-
Notifications
You must be signed in to change notification settings - Fork 7
Description
https://wiki.edg.com/bin/view/Wg21sofia2025/P344020
Name
n_elements might not be the best name. Alternative suggestions:
- first_n_elements
- set_first_n_elements
- set_mask_n
- set_first_n
- mask_of_n
- mask_with_n_set
- first_n_bits_of_mask
- first_n_of_mask
- mask_with_n_set
- (please add...)
Free function
Should it be a free function so that it can be simd-generic?

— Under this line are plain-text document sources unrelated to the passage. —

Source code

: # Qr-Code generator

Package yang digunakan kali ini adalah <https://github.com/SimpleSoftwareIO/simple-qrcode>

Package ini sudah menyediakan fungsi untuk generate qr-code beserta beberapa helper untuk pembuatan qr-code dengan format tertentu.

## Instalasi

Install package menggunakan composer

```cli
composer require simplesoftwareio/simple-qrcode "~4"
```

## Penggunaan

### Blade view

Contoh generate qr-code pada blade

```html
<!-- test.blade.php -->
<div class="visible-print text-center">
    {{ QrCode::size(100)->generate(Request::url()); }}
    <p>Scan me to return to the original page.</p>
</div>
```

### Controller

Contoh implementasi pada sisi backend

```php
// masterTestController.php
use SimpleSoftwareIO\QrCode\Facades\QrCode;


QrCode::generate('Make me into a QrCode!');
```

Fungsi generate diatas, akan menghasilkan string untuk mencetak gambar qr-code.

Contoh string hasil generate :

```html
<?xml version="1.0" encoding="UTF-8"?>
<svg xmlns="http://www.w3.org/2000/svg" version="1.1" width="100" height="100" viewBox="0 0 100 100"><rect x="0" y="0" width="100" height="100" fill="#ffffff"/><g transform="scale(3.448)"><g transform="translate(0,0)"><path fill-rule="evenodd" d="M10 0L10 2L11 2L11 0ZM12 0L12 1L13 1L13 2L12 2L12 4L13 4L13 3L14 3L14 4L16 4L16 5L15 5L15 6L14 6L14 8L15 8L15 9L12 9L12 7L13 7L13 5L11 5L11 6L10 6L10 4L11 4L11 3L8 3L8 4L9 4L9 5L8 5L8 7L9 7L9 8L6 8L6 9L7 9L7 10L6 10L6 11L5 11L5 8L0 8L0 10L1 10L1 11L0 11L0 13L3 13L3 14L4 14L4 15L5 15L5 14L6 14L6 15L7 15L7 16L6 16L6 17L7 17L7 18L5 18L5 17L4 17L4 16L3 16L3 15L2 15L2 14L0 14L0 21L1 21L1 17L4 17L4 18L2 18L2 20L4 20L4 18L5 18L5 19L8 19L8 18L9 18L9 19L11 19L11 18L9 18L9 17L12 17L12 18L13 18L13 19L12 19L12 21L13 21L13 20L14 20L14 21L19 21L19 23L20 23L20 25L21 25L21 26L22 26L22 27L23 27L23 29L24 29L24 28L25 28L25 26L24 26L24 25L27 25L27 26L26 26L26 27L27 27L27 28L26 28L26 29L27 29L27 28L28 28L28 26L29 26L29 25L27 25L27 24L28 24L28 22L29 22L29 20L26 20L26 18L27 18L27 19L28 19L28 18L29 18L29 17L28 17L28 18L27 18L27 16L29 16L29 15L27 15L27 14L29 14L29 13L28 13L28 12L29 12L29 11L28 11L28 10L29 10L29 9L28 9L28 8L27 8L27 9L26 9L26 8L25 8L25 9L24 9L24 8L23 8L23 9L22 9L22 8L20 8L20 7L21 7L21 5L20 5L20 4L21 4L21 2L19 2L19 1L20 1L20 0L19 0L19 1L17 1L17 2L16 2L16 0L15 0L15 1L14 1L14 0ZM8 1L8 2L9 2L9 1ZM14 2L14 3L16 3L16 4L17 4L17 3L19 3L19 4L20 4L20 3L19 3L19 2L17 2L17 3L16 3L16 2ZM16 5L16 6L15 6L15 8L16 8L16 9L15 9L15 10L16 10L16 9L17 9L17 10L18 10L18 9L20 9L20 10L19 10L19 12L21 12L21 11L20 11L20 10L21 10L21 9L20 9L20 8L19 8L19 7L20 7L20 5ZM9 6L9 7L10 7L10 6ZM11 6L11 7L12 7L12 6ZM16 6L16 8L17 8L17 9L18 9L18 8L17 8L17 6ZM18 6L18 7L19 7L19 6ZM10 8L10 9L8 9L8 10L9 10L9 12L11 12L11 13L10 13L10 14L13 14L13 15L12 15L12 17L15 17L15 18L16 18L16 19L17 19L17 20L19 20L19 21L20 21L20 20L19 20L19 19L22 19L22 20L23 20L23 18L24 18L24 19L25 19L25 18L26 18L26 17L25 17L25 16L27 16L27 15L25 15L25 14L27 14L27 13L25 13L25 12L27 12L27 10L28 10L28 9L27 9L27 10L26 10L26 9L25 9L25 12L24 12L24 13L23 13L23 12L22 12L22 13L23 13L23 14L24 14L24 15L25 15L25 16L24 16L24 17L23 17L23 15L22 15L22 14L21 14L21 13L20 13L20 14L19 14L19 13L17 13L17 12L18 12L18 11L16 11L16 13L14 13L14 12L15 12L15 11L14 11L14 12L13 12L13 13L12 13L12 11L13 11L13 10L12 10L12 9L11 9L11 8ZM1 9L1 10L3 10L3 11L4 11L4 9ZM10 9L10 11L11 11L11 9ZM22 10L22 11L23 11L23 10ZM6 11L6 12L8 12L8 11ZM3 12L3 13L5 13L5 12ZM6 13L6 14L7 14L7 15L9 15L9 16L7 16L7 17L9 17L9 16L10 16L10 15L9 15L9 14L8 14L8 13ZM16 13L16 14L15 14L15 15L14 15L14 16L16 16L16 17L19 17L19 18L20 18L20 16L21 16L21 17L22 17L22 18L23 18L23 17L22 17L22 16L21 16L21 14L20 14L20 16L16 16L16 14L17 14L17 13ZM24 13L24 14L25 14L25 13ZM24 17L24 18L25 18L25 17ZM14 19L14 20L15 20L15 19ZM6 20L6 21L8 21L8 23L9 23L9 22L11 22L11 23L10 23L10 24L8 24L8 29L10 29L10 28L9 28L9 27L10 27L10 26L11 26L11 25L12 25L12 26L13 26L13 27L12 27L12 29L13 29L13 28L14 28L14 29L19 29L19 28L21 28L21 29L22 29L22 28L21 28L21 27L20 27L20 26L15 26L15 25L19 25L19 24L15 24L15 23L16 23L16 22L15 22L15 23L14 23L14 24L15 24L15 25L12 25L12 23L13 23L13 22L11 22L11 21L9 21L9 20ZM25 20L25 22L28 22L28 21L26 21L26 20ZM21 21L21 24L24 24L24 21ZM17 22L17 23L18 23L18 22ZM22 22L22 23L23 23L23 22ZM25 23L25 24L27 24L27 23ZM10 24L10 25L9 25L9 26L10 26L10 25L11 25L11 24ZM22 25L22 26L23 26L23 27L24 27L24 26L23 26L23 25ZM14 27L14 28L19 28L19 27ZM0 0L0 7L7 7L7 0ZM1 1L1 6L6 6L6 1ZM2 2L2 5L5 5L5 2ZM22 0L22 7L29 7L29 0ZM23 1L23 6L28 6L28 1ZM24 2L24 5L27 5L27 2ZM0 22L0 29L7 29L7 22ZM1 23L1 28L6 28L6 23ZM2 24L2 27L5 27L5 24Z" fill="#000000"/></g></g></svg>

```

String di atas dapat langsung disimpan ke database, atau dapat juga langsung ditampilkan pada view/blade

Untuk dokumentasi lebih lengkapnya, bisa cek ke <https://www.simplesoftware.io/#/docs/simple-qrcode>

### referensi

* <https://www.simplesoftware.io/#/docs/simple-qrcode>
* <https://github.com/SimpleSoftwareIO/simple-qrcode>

It would need to take a template:
auto m0 = simd::n_elements<float>(x);
auto m1 = simd::n_elements<simd_mask<float>>(x);
Preconditions
Currently:
N <= 0 gives empty mask.
N >= size() gives full mask
Should preconditions be added to some of the possibilities?
Negative - Doesn't make sense for N to ever be negative (unless you do something tricksy like making it mean the last N, but that is horrible), so this seems reasonable.
Zero - this might indicate an error since the program should never be processing nothing and should probably have detected that and done it differently.
N == size() - A bit like Zero, this might indicate that the program has an error since it should have handled a full block differently (and using a mask can be expensive). But a common pattern in targets with cheap masks is to have a loop which processes all blocks in the same way, even if they are only partial:
for (auto b : blocks)
process(data, n_elements(b.size())
// No special remainder handling - the loop processes full blocks or partial blocks with the same loop above.
N>size() - It might indicate an error, but when processing blocks from a larger data it would allow you to track how many remaining items are left:
for (int i=0; i<data.size(); ++i)
{
block = spanX.subspan(i); // get last part of span
s = partial_load<SIMD>(block); // Don't care if the block's subspan is too big.
nm = simd::n_elements<SIMD::mask>(data.size() - i); // Maybe we shouldn't care if N is too big here either?
}
My preference is for N>0 only, which allows N>=size() for the possible coding styles above. I might be persuaded to also add N<=size() though, but not N < size().